Your task: Out of the data below, copy every line with the string "Helfer".

Pictures paired with source code:
#####
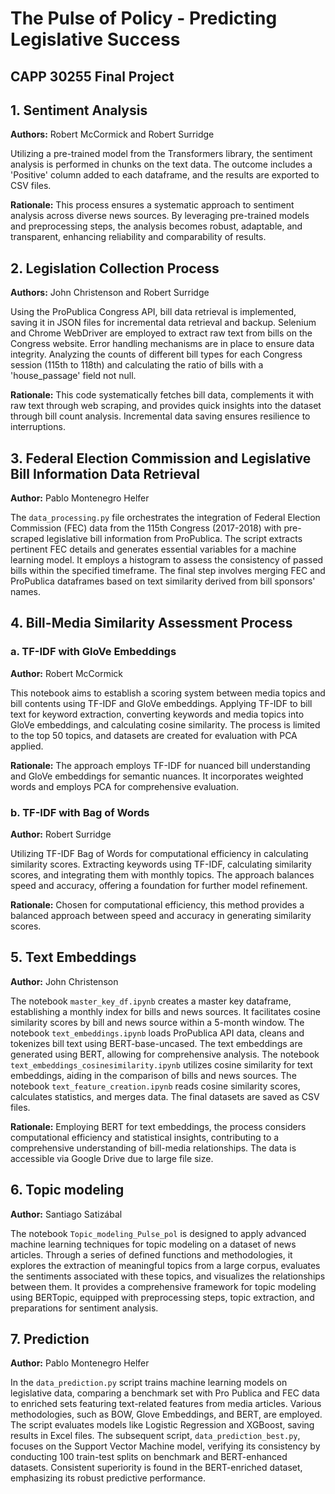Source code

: # The Pulse of Policy - Predicting Legislative Success 
## CAPP 30255 Final Project 

## 1. Sentiment Analysis

**Authors:** Robert McCormick and Robert Surridge

Utilizing a pre-trained model from the Transformers library, the sentiment analysis is performed in chunks on the text data. The outcome includes a 'Positive' column added to each dataframe, and the results are exported to CSV files.

**Rationale:** This process ensures a systematic approach to sentiment analysis across diverse news sources. By leveraging pre-trained models and preprocessing steps, the analysis becomes robust, adaptable, and transparent, enhancing reliability and comparability of results.

## 2. Legislation Collection Process

**Authors:** John Christenson and Robert Surridge

Using the ProPublica Congress API, bill data retrieval is implemented, saving it in JSON files for incremental data retrieval and backup. Selenium and Chrome WebDriver are employed to extract raw text from bills on the Congress website. Error handling mechanisms are in place to ensure data integrity. Analyzing the counts of different bill types for each Congress session (115th to 118th) and calculating the ratio of bills with a 'house_passage' field not null.

**Rationale:** This code systematically fetches bill data, complements it with raw text through web scraping, and provides quick insights into the dataset through bill count analysis. Incremental data saving ensures resilience to interruptions.

## 3. Federal Election Commission and Legislative Bill Information Data Retrieval

 **Author:** Pablo Montenegro Helfer

The `data_processing.py` file orchestrates the integration of Federal Election Commission (FEC) data from the 115th Congress (2017-2018) with pre-scraped legislative bill information from ProPublica. The script extracts pertinent FEC details and generates essential variables for a machine learning model. It employs a histogram to assess the consistency of passed bills within the specified timeframe. The final step involves merging FEC and ProPublica dataframes based on text similarity derived from bill sponsors' names.

## 4. Bill-Media Similarity Assessment Process

### a. TF-IDF with GloVe Embeddings

**Author:** Robert McCormick

This notebook aims to establish a scoring system between media topics and bill contents using TF-IDF and GloVe embeddings. Applying TF-IDF to bill text for keyword extraction, converting keywords and media topics into GloVe embeddings, and calculating cosine similarity. The process is limited to the top 50 topics, and datasets are created for evaluation with PCA applied.

**Rationale:** The approach employs TF-IDF for nuanced bill understanding and GloVe embeddings for semantic nuances. It incorporates weighted words and employs PCA for comprehensive evaluation.

### b. TF-IDF with Bag of Words

**Author:** Robert Surridge

Utilizing TF-IDF Bag of Words for computational efficiency in calculating similarity scores. Extracting keywords using TF-IDF, calculating similarity scores, and integrating them with monthly topics. The approach balances speed and accuracy, offering a foundation for further model refinement.

**Rationale:** Chosen for computational efficiency, this method provides a balanced approach between speed and accuracy in generating similarity scores.

## 5. Text Embeddings

**Author:** John Christenson

The notebook `master_key_df.ipynb` creates a master key dataframe, establishing a monthly index for bills and news sources. It facilitates cosine similarity scores by bill and news source within a 5-month window. The notebook `text_embeddings.ipynb` loads ProPublica API data, cleans and tokenizes bill text using BERT-base-uncased. The text embeddings are generated using BERT, allowing for comprehensive analysis. The notebook `text_embeddings_cosinesimilarity.ipynb` utilizes cosine similarity for text embeddings, aiding in the comparison of bills and news sources. The notebook `text_feature_creation.ipynb` reads cosine similarity scores, calculates statistics, and merges data. The final datasets are saved as CSV files.

**Rationale:** Employing BERT for text embeddings, the process considers computational efficiency and statistical insights, contributing to a comprehensive understanding of bill-media relationships. The data is accessible via Google Drive due to large file size.

## 6. Topic modeling

**Author:** Santiago Satizábal

The notebook `Topic_modeling_Pulse_pol` is designed to apply advanced machine learning techniques for topic modeling on a dataset of news articles. Through a series of defined functions and methodologies, it explores the extraction of meaningful topics from a large corpus, evaluates the sentiments associated with these topics, and visualizes the relationships between them. It
provides a comprehensive framework for topic modeling using BERTopic, equipped with preprocessing steps, topic extraction, and preparations for sentiment analysis. 

## 7. Prediction

**Author:** Pablo Montenegro Helfer

In the `data_prediction.py` script trains machine learning models on legislative data, comparing a benchmark set with Pro Publica and FEC data to enriched sets featuring text-related features from media articles. Various methodologies, such as BOW, Glove Embeddings, and BERT, are employed. The script evaluates models like Logistic Regression and XGBoost, saving results in Excel files. The subsequent script, `data_prediction_best.py`, focuses on the Support Vector Machine model, verifying its consistency by conducting 100 train-test splits on benchmark and BERT-enhanced datasets. Consistent superiority is found in the BERT-enriched dataset, emphasizing its robust predictive performance.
#####
Problem solution:
 **Author:** Pablo Montenegro Helfer
**Author:** Pablo Montenegro Helfer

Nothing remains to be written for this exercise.